== Segment start ==

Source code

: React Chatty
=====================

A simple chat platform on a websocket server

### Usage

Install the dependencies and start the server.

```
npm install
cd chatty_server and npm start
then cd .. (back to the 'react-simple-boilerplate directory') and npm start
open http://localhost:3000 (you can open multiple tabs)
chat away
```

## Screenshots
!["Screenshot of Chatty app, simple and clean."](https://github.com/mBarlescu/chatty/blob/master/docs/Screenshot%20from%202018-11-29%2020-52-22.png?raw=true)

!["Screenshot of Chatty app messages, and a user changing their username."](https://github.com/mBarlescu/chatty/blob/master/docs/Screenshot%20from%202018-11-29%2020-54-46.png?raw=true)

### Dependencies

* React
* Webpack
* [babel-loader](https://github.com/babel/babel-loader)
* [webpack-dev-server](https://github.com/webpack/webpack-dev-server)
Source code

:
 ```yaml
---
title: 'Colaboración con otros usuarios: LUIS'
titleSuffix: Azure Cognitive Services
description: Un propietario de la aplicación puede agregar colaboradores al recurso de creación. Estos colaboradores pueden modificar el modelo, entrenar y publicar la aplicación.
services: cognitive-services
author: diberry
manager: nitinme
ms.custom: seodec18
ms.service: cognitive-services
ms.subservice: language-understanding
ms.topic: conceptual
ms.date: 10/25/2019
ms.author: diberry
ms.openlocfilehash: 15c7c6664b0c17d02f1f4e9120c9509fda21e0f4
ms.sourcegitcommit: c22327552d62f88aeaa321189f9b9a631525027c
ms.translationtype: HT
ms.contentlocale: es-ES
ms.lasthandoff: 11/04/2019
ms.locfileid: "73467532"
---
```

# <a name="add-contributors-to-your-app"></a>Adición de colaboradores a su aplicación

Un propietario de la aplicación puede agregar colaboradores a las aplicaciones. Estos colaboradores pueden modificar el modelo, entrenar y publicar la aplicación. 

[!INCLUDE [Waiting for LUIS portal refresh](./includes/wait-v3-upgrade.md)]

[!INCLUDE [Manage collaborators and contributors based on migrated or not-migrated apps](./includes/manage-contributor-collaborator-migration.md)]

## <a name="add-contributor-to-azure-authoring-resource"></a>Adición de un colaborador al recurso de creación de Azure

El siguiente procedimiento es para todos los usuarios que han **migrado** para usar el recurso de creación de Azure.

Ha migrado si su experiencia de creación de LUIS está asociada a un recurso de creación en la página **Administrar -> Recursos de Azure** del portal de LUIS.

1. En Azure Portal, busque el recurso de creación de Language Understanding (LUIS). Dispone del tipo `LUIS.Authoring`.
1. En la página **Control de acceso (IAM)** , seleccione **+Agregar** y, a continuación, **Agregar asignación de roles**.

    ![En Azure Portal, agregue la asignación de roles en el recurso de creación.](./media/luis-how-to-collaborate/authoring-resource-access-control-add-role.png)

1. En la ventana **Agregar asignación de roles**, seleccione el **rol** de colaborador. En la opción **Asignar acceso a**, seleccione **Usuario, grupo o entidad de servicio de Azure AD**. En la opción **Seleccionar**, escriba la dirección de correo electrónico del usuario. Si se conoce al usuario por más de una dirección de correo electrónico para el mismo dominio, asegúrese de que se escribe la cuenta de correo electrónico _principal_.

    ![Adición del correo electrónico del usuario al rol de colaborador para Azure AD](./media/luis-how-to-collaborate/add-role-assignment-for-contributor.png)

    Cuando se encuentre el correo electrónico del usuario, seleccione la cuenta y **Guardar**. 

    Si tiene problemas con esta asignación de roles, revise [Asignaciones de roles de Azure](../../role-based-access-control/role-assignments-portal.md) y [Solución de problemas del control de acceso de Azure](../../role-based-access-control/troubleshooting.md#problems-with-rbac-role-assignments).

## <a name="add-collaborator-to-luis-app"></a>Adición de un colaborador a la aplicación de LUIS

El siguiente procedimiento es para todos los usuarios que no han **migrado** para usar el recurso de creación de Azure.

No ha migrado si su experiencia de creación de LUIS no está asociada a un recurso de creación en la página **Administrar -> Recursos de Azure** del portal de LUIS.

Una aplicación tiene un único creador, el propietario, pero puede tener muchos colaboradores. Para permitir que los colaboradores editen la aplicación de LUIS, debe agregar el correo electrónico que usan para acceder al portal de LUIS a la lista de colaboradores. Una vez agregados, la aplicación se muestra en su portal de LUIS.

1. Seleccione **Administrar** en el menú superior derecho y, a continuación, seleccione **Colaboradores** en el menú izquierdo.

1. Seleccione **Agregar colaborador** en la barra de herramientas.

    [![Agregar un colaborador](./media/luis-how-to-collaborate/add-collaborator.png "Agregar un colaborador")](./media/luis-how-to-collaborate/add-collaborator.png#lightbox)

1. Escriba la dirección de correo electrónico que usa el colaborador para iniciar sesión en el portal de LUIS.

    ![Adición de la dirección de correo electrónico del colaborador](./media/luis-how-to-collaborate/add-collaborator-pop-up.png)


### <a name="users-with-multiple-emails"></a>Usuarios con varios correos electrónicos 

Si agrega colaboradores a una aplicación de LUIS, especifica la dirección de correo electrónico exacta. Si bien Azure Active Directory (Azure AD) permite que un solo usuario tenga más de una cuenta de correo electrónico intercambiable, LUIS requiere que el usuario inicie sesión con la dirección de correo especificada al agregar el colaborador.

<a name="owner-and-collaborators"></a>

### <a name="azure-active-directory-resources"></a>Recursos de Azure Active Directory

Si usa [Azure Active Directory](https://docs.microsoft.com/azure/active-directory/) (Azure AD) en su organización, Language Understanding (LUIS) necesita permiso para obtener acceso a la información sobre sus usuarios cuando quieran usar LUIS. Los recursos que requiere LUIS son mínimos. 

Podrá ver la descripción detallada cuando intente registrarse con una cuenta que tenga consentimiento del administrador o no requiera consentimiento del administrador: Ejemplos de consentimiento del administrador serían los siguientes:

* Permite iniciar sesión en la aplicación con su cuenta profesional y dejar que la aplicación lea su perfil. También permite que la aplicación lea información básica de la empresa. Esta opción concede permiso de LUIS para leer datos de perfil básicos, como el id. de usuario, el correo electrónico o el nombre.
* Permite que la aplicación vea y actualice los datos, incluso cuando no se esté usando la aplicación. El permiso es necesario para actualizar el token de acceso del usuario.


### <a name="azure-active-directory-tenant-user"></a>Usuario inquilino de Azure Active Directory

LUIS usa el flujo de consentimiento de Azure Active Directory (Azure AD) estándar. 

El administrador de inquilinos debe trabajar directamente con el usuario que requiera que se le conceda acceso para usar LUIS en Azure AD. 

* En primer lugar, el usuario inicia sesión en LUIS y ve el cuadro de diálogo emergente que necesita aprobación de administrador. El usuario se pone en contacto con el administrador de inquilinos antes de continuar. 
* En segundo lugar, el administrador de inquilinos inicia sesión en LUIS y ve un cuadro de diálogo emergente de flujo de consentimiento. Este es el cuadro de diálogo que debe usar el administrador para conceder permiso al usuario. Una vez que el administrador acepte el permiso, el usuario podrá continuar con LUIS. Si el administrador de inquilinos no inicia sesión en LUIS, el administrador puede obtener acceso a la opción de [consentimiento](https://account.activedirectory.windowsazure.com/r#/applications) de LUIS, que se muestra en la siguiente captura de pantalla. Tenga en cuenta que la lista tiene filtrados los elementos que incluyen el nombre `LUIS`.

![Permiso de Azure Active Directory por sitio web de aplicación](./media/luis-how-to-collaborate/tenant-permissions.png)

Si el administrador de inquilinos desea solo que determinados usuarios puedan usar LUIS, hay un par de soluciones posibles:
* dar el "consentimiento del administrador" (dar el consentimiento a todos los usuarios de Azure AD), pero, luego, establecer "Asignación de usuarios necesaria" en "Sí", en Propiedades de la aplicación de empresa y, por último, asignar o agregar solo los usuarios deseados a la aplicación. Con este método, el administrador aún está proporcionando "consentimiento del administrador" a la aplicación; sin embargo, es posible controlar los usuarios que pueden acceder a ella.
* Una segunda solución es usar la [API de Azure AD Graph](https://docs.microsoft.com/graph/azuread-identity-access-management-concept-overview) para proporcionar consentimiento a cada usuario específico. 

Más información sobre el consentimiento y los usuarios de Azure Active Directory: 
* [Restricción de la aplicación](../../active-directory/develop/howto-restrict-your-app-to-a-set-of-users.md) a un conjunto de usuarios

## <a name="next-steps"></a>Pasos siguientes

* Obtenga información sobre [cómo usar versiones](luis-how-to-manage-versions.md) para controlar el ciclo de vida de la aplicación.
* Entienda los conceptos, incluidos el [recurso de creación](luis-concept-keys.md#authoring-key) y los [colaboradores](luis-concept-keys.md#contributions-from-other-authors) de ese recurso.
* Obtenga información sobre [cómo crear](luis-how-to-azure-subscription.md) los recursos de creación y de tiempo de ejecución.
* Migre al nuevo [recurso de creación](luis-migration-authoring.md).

== Segment end ==

▶ **TASK**: Each line above that has the word "información" should be copied.

▶ **EXERCISE RESULT**:
Si usa [Azure Active Directory](https://docs.microsoft.com/azure/active-directory/) (Azure AD) en su organización, Language Understanding (LUIS) necesita permiso para obtener acceso a la información sobre sus usuarios cuando quieran usar LUIS. Los recursos que requiere LUIS son mínimos. 
* Permite iniciar sesión en la aplicación con su cuenta profesional y dejar que la aplicación lea su perfil. También permite que la aplicación lea información básica de la empresa. Esta opción concede permiso de LUIS para leer datos de perfil básicos, como el id. de usuario, el correo electrónico o el nombre.
Más información sobre el consentimiento y los usuarios de Azure Active Directory: 
* Obtenga información sobre [cómo usar versiones](luis-how-to-manage-versions.md) para controlar el ciclo de vida de la aplicación.
* Obtenga información sobre [cómo crear](luis-how-to-azure-subscription.md) los recursos de creación y de tiempo de ejecución.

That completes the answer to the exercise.